■ **Exercise**: Given the material below, output exactly the lines from the line with "plugins like FeatherBoard)*" to the line with "4. clone : 이벤트의 복사본을 만듦", both ends included, and no other lines.
═════ Available data
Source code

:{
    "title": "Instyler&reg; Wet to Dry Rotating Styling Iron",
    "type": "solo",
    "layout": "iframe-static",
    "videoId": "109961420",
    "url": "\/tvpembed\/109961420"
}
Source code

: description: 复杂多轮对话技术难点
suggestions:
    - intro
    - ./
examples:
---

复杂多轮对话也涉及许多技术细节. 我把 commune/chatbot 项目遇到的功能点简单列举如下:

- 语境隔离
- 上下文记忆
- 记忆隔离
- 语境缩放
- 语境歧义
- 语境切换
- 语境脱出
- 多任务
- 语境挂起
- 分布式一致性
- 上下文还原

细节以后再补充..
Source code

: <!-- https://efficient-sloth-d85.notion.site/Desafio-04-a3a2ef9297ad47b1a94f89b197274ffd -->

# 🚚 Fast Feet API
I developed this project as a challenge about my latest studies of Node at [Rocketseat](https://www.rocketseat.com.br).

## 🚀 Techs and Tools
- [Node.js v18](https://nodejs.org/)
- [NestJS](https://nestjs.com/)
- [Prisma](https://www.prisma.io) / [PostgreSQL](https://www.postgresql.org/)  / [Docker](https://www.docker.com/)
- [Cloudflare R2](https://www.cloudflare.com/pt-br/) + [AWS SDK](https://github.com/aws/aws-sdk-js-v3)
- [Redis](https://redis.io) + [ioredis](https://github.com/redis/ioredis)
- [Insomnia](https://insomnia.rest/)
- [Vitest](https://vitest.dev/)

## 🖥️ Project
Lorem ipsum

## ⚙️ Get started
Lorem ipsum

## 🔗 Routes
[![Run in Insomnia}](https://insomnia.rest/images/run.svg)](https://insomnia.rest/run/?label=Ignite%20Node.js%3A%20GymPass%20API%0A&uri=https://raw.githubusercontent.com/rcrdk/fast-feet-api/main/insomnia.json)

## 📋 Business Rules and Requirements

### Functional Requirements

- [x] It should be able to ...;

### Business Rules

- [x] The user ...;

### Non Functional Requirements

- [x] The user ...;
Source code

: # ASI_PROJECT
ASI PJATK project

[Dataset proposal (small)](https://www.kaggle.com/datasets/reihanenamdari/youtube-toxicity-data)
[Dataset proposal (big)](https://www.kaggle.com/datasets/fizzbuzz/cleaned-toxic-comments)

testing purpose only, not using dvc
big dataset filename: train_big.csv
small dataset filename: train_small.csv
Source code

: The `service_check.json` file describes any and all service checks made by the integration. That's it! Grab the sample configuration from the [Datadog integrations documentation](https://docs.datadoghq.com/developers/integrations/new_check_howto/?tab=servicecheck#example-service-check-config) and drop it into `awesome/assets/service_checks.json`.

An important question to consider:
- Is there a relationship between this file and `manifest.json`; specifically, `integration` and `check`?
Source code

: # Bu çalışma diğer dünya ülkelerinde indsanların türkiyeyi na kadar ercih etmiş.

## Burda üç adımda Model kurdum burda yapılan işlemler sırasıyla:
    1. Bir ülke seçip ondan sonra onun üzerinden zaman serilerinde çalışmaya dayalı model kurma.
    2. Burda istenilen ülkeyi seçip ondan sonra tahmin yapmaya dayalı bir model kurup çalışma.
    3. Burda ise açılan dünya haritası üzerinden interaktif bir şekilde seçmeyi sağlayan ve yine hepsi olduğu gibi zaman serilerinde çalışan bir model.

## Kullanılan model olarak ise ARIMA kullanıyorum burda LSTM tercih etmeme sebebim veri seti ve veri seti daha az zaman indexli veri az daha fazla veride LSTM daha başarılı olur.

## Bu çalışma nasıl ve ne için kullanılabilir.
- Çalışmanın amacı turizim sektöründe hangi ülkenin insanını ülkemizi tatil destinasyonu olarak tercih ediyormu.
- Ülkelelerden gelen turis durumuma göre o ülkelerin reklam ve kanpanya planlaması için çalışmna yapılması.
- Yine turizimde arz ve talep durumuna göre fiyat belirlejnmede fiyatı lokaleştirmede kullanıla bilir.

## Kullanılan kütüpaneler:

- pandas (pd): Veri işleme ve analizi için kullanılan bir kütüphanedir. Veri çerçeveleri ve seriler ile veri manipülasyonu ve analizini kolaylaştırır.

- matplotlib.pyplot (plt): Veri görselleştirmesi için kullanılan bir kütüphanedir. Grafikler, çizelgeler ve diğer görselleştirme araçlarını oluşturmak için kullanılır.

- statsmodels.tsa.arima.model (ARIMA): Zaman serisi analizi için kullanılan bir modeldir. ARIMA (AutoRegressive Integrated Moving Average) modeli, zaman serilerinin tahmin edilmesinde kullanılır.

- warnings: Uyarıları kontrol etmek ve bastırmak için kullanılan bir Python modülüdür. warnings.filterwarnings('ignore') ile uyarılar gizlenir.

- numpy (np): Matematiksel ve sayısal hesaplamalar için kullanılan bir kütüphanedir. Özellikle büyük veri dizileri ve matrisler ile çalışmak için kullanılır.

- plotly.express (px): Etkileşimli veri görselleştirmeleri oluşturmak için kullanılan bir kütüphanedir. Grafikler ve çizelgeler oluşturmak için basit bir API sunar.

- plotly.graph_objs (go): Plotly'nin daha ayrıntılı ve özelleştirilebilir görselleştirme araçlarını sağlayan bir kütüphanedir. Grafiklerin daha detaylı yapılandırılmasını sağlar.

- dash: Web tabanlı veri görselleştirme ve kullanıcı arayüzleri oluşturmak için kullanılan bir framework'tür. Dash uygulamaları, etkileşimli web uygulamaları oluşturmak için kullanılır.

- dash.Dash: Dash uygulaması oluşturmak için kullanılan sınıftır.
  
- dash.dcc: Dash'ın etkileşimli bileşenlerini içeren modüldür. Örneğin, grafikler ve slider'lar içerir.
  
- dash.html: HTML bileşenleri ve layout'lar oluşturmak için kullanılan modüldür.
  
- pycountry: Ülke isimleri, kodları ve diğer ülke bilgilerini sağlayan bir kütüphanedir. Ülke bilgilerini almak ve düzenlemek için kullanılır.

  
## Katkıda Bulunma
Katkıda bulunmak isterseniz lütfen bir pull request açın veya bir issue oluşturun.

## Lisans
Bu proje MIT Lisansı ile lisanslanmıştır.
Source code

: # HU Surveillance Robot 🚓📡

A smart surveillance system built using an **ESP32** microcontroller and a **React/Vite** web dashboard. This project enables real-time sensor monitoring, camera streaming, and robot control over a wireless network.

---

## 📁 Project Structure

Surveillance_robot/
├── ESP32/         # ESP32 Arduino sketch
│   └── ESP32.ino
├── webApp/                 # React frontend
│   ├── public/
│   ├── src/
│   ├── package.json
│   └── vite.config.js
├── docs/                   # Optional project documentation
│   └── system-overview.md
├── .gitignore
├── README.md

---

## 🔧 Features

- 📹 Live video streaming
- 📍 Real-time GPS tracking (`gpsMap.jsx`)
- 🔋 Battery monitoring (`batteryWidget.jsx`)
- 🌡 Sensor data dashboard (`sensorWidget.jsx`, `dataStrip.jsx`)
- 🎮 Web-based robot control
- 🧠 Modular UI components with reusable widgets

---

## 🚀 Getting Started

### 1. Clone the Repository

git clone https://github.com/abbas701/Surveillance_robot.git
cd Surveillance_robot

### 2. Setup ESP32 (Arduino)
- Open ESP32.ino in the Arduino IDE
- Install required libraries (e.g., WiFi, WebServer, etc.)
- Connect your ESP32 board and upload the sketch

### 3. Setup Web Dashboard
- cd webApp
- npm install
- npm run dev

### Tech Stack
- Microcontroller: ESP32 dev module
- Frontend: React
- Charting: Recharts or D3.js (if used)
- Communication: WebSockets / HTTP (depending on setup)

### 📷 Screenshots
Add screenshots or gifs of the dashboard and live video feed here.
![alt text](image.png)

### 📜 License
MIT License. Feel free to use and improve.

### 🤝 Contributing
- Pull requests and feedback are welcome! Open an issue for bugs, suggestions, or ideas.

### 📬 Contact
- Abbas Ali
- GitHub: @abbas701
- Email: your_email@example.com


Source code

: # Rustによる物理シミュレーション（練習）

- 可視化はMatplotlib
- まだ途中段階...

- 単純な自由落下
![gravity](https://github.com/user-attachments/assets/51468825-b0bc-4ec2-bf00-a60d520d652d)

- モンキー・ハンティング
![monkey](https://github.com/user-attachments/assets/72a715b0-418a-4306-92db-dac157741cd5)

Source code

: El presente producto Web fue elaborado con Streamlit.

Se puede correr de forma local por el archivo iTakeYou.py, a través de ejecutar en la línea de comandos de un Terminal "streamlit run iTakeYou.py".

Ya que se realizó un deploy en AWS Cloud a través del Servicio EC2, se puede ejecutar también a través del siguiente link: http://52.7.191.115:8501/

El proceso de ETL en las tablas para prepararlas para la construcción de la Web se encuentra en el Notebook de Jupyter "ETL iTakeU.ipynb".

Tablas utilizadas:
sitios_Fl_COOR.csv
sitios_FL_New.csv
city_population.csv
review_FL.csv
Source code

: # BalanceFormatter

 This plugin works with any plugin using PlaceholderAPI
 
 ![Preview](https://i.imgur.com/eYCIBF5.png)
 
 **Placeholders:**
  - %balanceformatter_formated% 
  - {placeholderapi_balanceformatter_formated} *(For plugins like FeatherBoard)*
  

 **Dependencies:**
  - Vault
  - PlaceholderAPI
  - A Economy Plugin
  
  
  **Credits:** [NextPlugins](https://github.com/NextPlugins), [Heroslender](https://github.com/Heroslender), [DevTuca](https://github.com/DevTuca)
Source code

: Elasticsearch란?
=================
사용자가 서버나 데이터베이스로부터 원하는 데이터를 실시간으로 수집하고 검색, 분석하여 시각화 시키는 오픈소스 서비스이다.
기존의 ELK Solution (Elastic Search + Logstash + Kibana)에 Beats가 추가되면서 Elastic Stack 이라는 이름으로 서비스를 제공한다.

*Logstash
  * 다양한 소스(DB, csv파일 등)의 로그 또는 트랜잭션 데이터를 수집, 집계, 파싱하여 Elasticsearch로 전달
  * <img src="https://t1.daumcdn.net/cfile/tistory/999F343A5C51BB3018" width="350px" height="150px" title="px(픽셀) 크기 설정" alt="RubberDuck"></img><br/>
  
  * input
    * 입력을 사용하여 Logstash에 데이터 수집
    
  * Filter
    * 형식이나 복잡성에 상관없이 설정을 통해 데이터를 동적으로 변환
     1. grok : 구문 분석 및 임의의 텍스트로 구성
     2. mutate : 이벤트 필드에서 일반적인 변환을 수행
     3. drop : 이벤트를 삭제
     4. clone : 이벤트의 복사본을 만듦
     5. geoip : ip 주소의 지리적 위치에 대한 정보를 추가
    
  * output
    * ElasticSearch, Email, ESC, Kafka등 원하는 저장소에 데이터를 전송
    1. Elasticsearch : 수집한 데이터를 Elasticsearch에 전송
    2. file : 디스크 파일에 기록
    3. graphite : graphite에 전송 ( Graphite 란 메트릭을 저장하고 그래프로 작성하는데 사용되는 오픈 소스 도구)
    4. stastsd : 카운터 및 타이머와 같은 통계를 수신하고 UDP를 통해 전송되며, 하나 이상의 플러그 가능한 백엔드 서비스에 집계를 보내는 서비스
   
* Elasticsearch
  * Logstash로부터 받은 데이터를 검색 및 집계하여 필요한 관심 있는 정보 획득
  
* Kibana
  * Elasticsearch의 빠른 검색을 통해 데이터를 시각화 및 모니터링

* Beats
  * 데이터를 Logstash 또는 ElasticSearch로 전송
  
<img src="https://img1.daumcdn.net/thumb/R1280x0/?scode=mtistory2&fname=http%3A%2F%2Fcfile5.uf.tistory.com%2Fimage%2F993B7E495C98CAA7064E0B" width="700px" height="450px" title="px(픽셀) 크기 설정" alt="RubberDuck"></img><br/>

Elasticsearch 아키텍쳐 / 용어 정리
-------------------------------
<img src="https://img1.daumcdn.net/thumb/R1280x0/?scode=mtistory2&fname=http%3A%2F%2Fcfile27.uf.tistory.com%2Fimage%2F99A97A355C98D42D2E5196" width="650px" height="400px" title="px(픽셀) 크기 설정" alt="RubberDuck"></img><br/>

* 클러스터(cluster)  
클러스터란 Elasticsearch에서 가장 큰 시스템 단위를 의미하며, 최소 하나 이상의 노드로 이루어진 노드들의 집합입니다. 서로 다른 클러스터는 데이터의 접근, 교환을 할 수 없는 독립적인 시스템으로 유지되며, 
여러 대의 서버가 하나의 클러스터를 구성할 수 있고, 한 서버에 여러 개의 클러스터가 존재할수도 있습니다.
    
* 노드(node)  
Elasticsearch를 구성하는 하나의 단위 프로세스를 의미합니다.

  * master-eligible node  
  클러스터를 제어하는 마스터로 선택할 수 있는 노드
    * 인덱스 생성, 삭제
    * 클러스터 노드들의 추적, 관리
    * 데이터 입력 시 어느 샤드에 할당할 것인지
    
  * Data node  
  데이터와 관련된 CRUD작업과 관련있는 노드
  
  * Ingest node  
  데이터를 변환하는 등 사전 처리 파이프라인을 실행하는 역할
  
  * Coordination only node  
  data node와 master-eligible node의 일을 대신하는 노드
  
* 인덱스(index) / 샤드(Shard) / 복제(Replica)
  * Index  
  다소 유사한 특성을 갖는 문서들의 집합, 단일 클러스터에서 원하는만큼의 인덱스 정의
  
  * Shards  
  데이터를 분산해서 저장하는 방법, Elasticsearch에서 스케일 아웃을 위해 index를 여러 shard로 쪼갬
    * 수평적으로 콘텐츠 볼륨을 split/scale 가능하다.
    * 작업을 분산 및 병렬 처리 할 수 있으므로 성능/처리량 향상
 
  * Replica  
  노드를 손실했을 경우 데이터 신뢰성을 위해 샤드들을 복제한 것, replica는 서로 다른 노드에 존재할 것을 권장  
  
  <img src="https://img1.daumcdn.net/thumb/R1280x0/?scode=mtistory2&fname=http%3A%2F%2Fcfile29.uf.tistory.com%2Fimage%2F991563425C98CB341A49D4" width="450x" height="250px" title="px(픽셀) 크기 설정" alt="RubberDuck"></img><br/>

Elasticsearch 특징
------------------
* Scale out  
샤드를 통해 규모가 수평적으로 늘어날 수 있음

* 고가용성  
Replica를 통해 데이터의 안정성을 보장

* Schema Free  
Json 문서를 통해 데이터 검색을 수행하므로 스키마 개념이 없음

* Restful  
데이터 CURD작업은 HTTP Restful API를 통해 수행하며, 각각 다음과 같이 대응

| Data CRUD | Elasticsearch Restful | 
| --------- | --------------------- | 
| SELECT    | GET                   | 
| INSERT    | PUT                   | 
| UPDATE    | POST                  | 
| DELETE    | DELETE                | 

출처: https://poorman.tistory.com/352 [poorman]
══════════
■ **Result below**:
  - {placeholderapi_balanceformatter_formated} *(For plugins like FeatherBoard)*
  

 **Dependencies:**
  - Vault
  - PlaceholderAPI
  - A Economy Plugin
  
  
  **Credits:** [NextPlugins](https://github.com/NextPlugins), [Heroslender](https://github.com/Heroslender), [DevTuca](https://github.com/DevTuca)
Source code

: Elasticsearch란?
=================
사용자가 서버나 데이터베이스로부터 원하는 데이터를 실시간으로 수집하고 검색, 분석하여 시각화 시키는 오픈소스 서비스이다.
기존의 ELK Solution (Elastic Search + Logstash + Kibana)에 Beats가 추가되면서 Elastic Stack 이라는 이름으로 서비스를 제공한다.

*Logstash
  * 다양한 소스(DB, csv파일 등)의 로그 또는 트랜잭션 데이터를 수집, 집계, 파싱하여 Elasticsearch로 전달
  * <img src="https://t1.daumcdn.net/cfile/tistory/999F343A5C51BB3018" width="350px" height="150px" title="px(픽셀) 크기 설정" alt="RubberDuck"></img><br/>
  
  * input
    * 입력을 사용하여 Logstash에 데이터 수집
    
  * Filter
    * 형식이나 복잡성에 상관없이 설정을 통해 데이터를 동적으로 변환
     1. grok : 구문 분석 및 임의의 텍스트로 구성
     2. mutate : 이벤트 필드에서 일반적인 변환을 수행
     3. drop : 이벤트를 삭제
     4. clone : 이벤트의 복사본을 만듦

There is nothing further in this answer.